From The Platters to Verdi, Sirk to Brecht, the film spans the so
called high and low cultures that so fascinated Fassbinder. The image
vs. content clash, which is another key aspect of Fassbinder’s work, and
which is further remarked upon by Shattuc, similarly juxtaposes
gorgeously shot imagery that nonetheless depicts the brutal realities of
life.
Much
is often made of Fassbinder as a great director of women, and
rightfully so. As with filmmakers as wide-ranging as D.W. Griffith,
Ingmar Bergman, George Cukor, and Lars von Trier, Fassbinder had a knack
for eliciting strong female performances. As the supplemental materials
for the Criterion disc illustrate, his cinema would not have been the
same were it not for these collaborators.
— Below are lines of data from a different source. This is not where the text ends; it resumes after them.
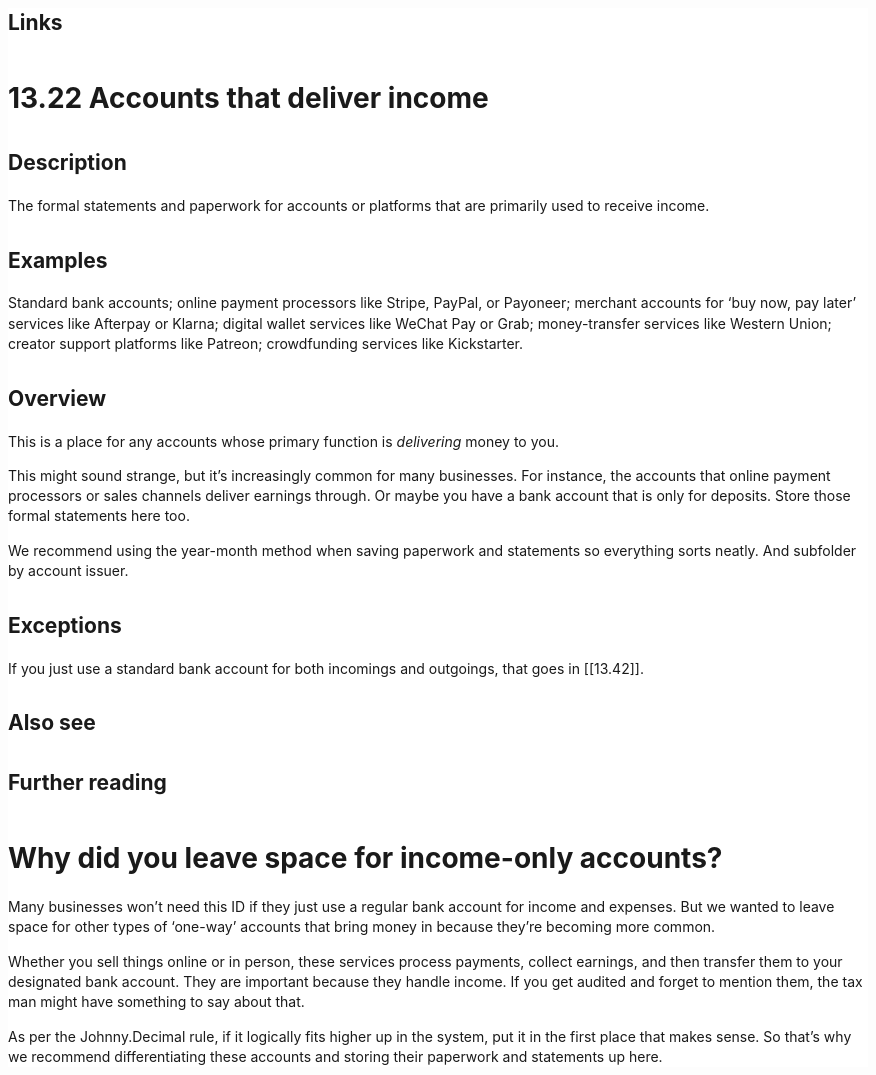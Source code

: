 ## Links

# 13.22 Accounts that deliver income

## Description

The formal statements and paperwork for accounts or platforms that are primarily used to receive income.

## Examples

Standard bank accounts; online payment processors like Stripe, PayPal, or Payoneer; merchant accounts for ‘buy now, pay later’ services like Afterpay or Klarna; digital wallet services like WeChat Pay or Grab; money-transfer services like Western Union; creator support platforms like Patreon; crowdfunding services like Kickstarter.

## Overview

This is a place for any accounts whose primary function is _delivering_ money to you.

This might sound strange, but it’s increasingly common for many businesses. For instance, the accounts that online payment processors or sales channels deliver earnings through. Or maybe you have a bank account that is only for deposits. Store those formal statements here too.

We recommend using the year-month method when saving paperwork and statements so everything sorts neatly. And subfolder by account issuer.

## Exceptions

If you just use a standard bank account for both incomings and outgoings, that goes in [[13.42]].

## Also see

## Further reading

# Why did you leave space for income-only accounts?

Many businesses won’t need this ID if they just use a regular bank account for income and expenses. But we wanted to leave space for other types of ‘one-way’ accounts that bring money in because they’re becoming more common.

Whether you sell things online or in person, these services process payments, collect earnings, and then transfer them to your designated bank account. They are important because they handle income. If you get audited and forget to mention them, the tax man might have something to say about that.

As per the Johnny.Decimal rule, if it logically fits higher up in the system, put it in the first place that makes sense. So that’s why we recommend differentiating these accounts and storing their paperwork and statements up here.
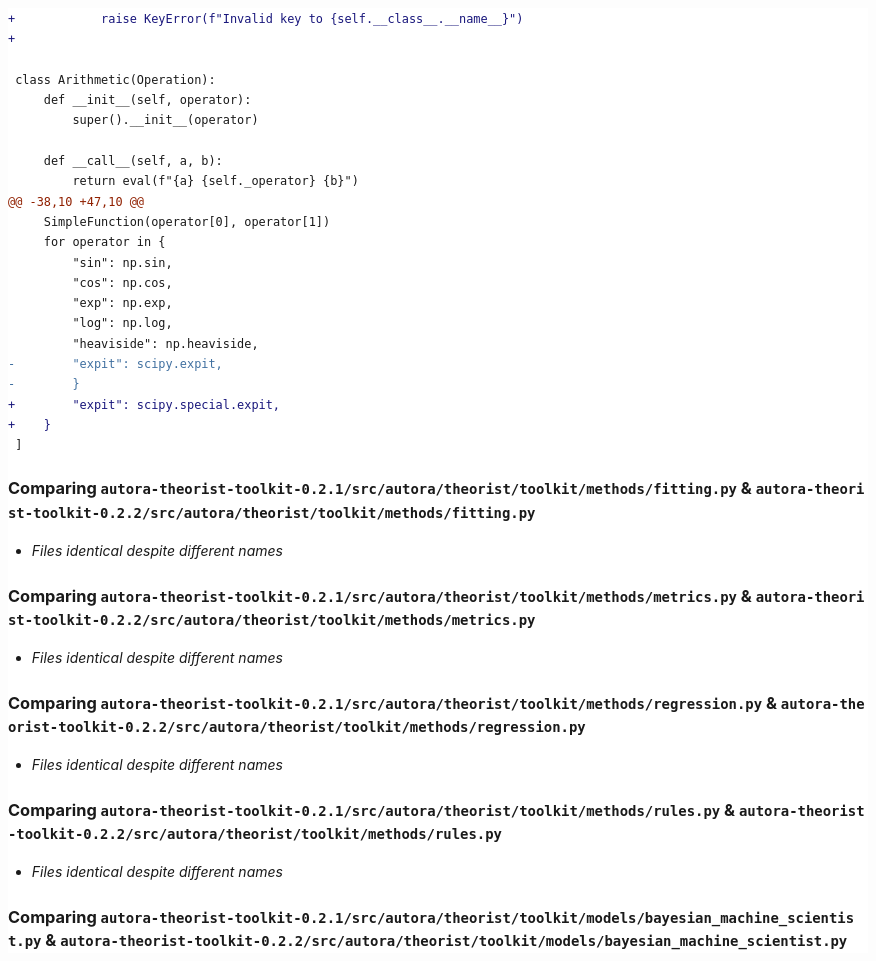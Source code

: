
 ```diff
+            raise KeyError(f"Invalid key to {self.__class__.__name__}")
+
 
 class Arithmetic(Operation):
     def __init__(self, operator):
         super().__init__(operator)
 
     def __call__(self, a, b):
         return eval(f"{a} {self._operator} {b}")
@@ -38,10 +47,10 @@
     SimpleFunction(operator[0], operator[1])
     for operator in {
         "sin": np.sin,
         "cos": np.cos,
         "exp": np.exp,
         "log": np.log,
         "heaviside": np.heaviside,
-        "expit": scipy.expit,
-        }
+        "expit": scipy.special.expit,
+    }
 ]
```

### Comparing `autora-theorist-toolkit-0.2.1/src/autora/theorist/toolkit/methods/fitting.py` & `autora-theorist-toolkit-0.2.2/src/autora/theorist/toolkit/methods/fitting.py`

 * *Files identical despite different names*

### Comparing `autora-theorist-toolkit-0.2.1/src/autora/theorist/toolkit/methods/metrics.py` & `autora-theorist-toolkit-0.2.2/src/autora/theorist/toolkit/methods/metrics.py`

 * *Files identical despite different names*

### Comparing `autora-theorist-toolkit-0.2.1/src/autora/theorist/toolkit/methods/regression.py` & `autora-theorist-toolkit-0.2.2/src/autora/theorist/toolkit/methods/regression.py`

 * *Files identical despite different names*

### Comparing `autora-theorist-toolkit-0.2.1/src/autora/theorist/toolkit/methods/rules.py` & `autora-theorist-toolkit-0.2.2/src/autora/theorist/toolkit/methods/rules.py`

 * *Files identical despite different names*

### Comparing `autora-theorist-toolkit-0.2.1/src/autora/theorist/toolkit/models/bayesian_machine_scientist.py` & `autora-theorist-toolkit-0.2.2/src/autora/theorist/toolkit/models/bayesian_machine_scientist.py`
From Carstensen and Schygulla
to Hermann, Schaake, and Mattes, Fassbinder’s notable stock of female
players often turned in their finest performances under his direction.
Those performances, however, were as much the result of the actress’ own
individual skills as they were Fassbinder’s. And The Bitter Tears of Petra von Kant, as much as any other Fassbinder film, is a minimalist showcase for the talents of all involved.